* _Your goal_
Read through the data, and wherever a line holds the word "noindent", write that line out.

[Data items]
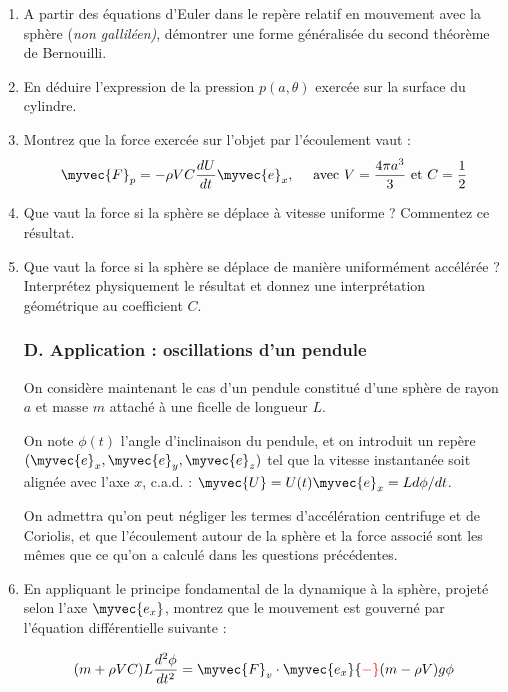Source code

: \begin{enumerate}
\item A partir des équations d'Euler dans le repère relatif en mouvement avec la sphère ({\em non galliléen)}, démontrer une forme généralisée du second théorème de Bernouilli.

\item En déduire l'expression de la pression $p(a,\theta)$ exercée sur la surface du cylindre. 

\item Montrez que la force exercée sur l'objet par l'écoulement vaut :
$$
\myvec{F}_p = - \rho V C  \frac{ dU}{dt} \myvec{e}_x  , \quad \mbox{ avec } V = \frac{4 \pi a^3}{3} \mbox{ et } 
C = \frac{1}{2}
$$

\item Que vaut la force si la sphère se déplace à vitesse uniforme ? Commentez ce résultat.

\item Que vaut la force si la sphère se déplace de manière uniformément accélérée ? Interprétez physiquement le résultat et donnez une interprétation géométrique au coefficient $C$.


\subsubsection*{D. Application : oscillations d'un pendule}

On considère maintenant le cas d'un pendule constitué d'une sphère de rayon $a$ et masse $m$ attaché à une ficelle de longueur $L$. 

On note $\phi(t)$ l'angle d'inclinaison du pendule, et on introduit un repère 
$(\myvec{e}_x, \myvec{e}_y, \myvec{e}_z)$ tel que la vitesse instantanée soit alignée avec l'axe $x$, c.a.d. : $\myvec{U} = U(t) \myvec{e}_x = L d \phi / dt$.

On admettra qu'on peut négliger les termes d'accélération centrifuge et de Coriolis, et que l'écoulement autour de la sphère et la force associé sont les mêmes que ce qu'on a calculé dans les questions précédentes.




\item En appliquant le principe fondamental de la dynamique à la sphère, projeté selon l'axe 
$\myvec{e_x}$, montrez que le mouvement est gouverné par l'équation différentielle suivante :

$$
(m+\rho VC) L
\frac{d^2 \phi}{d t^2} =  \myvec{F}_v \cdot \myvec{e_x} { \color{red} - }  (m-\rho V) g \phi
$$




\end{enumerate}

---

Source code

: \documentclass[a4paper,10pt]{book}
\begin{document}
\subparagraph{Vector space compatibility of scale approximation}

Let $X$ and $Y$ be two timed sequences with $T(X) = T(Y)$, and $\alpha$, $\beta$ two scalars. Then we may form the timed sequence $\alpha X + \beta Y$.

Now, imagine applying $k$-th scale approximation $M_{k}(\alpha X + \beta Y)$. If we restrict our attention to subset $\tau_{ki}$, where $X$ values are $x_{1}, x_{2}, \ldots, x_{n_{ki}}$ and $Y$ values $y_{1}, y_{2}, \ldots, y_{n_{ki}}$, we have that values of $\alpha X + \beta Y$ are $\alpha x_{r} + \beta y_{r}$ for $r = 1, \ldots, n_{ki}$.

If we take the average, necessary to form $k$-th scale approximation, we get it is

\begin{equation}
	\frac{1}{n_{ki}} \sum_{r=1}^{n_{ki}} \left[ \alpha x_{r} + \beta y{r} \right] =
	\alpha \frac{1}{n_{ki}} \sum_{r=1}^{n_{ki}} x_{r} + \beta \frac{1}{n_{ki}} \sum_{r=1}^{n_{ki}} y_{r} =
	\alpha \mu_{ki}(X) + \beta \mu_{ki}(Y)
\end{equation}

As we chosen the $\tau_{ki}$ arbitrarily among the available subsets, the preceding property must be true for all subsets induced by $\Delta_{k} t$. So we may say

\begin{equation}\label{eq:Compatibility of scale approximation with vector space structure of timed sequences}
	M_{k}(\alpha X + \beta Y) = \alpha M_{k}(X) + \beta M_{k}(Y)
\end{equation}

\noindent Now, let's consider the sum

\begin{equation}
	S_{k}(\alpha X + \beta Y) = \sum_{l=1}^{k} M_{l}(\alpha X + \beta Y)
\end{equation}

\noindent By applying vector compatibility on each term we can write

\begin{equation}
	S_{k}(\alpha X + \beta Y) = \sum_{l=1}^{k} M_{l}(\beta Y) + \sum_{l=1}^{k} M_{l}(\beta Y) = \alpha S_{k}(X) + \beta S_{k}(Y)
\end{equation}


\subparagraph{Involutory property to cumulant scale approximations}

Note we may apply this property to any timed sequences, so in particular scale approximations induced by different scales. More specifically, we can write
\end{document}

* _Task solution_
\noindent Now, let's consider the sum
\noindent By applying vector compatibility on each term we can write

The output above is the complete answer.